Sadly, World War 2 heroes are leaving us every day. With the vast majority of war veterans past the age of 90, it won't be long before only a few WW2 heroes and veterans are left to tell their stories of courage and triumph in the face of murderous odds. While some soldiers and important figures of the time are well known to the culture in general, most are unknown. Some didn't survive, and many others simply never spoke about what they did. This list of World War 2 heroes will show the courage, bravery, and selflessness of many men you may not have heard of, but who made important contributions to the war nonetheless.
World War II made heroes out of countless soldiers, scientists, officials, and even cooks and the World War 2 timeline is dotted with remarkable and heroic individuals. Whether fighting the Nazis on the European front or making a difference against the Japanese in the Pacific, these real life heroes helped the Allies win the war and helped make the world what it is today. Their sacrifices for their fellow fighters and even strangers they'd never feet were truly heroic.
This list features many World War 2 soldiers, pilots, and fighters who you should know something about. Some were officers and aces, others peasants and ordinary foot soldiers. They hailed from around the world, and some never even wore a uniform. But all of them took actions that saved lives, inflicted damage on the enemy, and collectively won World War II, the worst war in human history.Sources: 1, 2, 3
Lt. Colonel Matt Urban was the most decorated American officer of World War II, and that’s saying something. He fought in seven campaigns and was wounded seven times. He seemingly came back to life so often that the Germans gave him the nickname “the Ghost.” When he was given the Medal of Honor, his citation referred to ten separate acts of bravery during just the Normandy campaign.Just a sample of these includes taking on multiple enemy tanks with a bazooka (while walking on a cane because he’d broken his leg landing on Utah Beach), organizing multiple counterattacks after nearly having his leg blown off, then breaking himself out of the hospital, hitchhiking to the front, immediately throwing himself into battle, running into an abandoned tank and driving it toward the enemy line with no crew. He was wounded again and again, but refused to be evacuated. Finally, a bullet in the throat took him out of combat for good – but Urban recovered, survived the war, and lived until 1995.

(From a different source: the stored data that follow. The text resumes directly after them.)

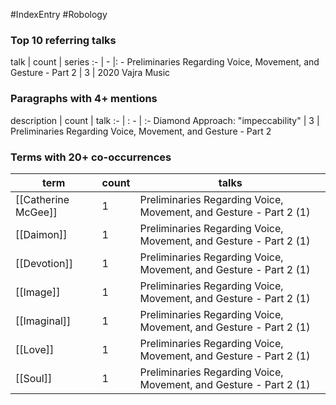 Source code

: #IndexEntry #Robology

### Top 10 referring talks
talk | count | series
:- | - |: -
<a data-href="Preliminaries Regarding Voice, Movement, and Gesture - Part 2" class="internal-link">Preliminaries Regarding Voice, Movement, and Gesture - Part 2</a> | 3 | <a data-href="2020 Vajra Music" class="internal-link">2020 Vajra Music</a>

### Paragraphs with 4+ mentions
description | count | talk
:- | : - | :-
<a aria-label-position="top" aria-label="Preliminaries Regarding Voice, Movement, and Gesture - Part 2 > Diamond Approach impeccability" data-href="Preliminaries Regarding Voice, Movement, and Gesture - Part 2#Diamond Approach impeccability" class="internal-link">Diamond Approach: &quot;impeccability&quot;</a> | 3 | <a data-href="Preliminaries Regarding Voice, Movement, and Gesture - Part 2" class="internal-link">Preliminaries Regarding Voice, Movement, and Gesture - Part 2</a>

### Terms with 20+ co-occurrences
term | count | talks
-|-|-
[[Catherine McGee]] | 1 | <span class="counts"><a data-href="Preliminaries Regarding Voice, Movement, and Gesture - Part 2" class="internal-link">Preliminaries Regarding Voice, Movement, and Gesture - Part 2</a> (1)</span> 
[[Daimon]] | 1 | <span class="counts"><a data-href="Preliminaries Regarding Voice, Movement, and Gesture - Part 2" class="internal-link">Preliminaries Regarding Voice, Movement, and Gesture - Part 2</a> (1)</span> 
[[Devotion]] | 1 | <span class="counts"><a data-href="Preliminaries Regarding Voice, Movement, and Gesture - Part 2" class="internal-link">Preliminaries Regarding Voice, Movement, and Gesture - Part 2</a> (1)</span> 
[[Image]] | 1 | <span class="counts"><a data-href="Preliminaries Regarding Voice, Movement, and Gesture - Part 2" class="internal-link">Preliminaries Regarding Voice, Movement, and Gesture - Part 2</a> (1)</span> 
[[Imaginal]] | 1 | <span class="counts"><a data-href="Preliminaries Regarding Voice, Movement, and Gesture - Part 2" class="internal-link">Preliminaries Regarding Voice, Movement, and Gesture - Part 2</a> (1)</span> 
[[Love]] | 1 | <span class="counts"><a data-href="Preliminaries Regarding Voice, Movement, and Gesture - Part 2" class="internal-link">Preliminaries Regarding Voice, Movement, and Gesture - Part 2</a> (1)</span> 
[[Soul]] | 1 | <span class="counts"><a data-href="Preliminaries Regarding Voice, Movement, and Gesture - Part 2" class="internal-link">Preliminaries Regarding Voice, Movement, and Gesture - Part 2</a> (1)</span> 

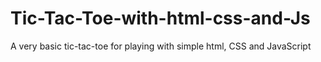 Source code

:# Tic-Tac-Toe-with-html-css-and-Js
A very basic tic-tac-toe for playing with simple html, CSS and JavaScript 
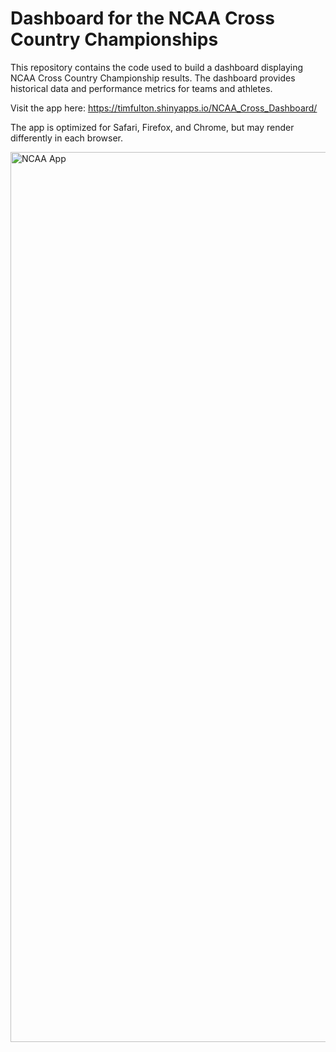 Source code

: # Dashboard for the NCAA Cross Country Championships

This repository contains the code used to build a dashboard displaying NCAA Cross Country Championship results. The dashboard provides historical data and performance metrics for teams and athletes.

Visit the app here:  https://timfulton.shinyapps.io/NCAA_Cross_Dashboard/

The app is optimized for Safari, Firefox, and Chrome, but may render differently in each browser.

<img width="1424" alt="NCAA App" src="https://github.com/user-attachments/assets/9197da05-dce3-46a0-9176-8ff176728d41">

One of many examples of the courage and cunning of the Nepalese Gurkha soldiers of the British Empire, Lachhiman Garung won the Victoria Cross for his insanely heroic action in May 1945. Garung single-handedly held off an advance by 200 Japanese soldiers after his frontline position was attacked and the men with him wounded and evacuated.And “single-handedly” is not a euphemism in this case, as Garung literally was working with one arm. As his VC citation reads, a Japanese grenade “exploded in his right hand, blowing off his fingers, shattering his arm and severely wounding him in the face, body and right leg.” Shrugging off wounds that would kill almost anyone, Garung jammed his knife into the ground, declared that nobody would pass him, and held the line himself for four hours. When the smoke cleared, the Japanese advance was beaten back, and 31 enemy soldiers were dead. The action cost him his right eye and right hand, but Garung survived and lived a simple life until his death in 2010.
Charles Joseph Coward
Captured in France in 1940, British soldier Charles Coward would have been notable just for the nearly dozen attempts he made to escape German captivity. But he’s world famous as the guy who broke into and out of a Nazi death camp. In 1943, the Germans decided they were done fooling around with Coward and sent him to Auschwitz, specifically the Monowitz slave labor camp there.Coward led his fellow Brits in smuggling food to Jewish inmates and passing coded notes to the Red Cross, who sent them back to England. At one point, he actually smuggled himself into the Auschwitz death camp for a night, then smuggled himself out and reported back to the British about what he’d seen. He bribed SS guards, saved at least 400 Jewish laborers from death and after the war, gave testimony at the Nuremberg Trials.
Not every soldier experiences the horror and glory of fighting at the frontlines. Some guys have to be the cook. But Soviet soldier Ivan Pavlovich got to pull off both as a cook for the 91st Tank Regiment of the Red Army. Ivan was cooking dinner in August 1941, when he noticed a German tank within sight of his field kitchen. He was alone. Grabbing a rifle and an axe, Ivan waited for the crew to start to exit the tank, which had stalled.When they got out, Pavlovich charged, and the crew, seeing an axe-wielding Soviet running toward them, quickly got back into the tank and opened fire. Naturally, Pavlovich climbed onto the tank and chopped the machine gun barrel with his axe, then blinded the tank with a tarp and ordered his imaginary comrades to pass him an imaginary grenade. The tank’s crew surrendered and one imagines Pavlovich got back to his cooking.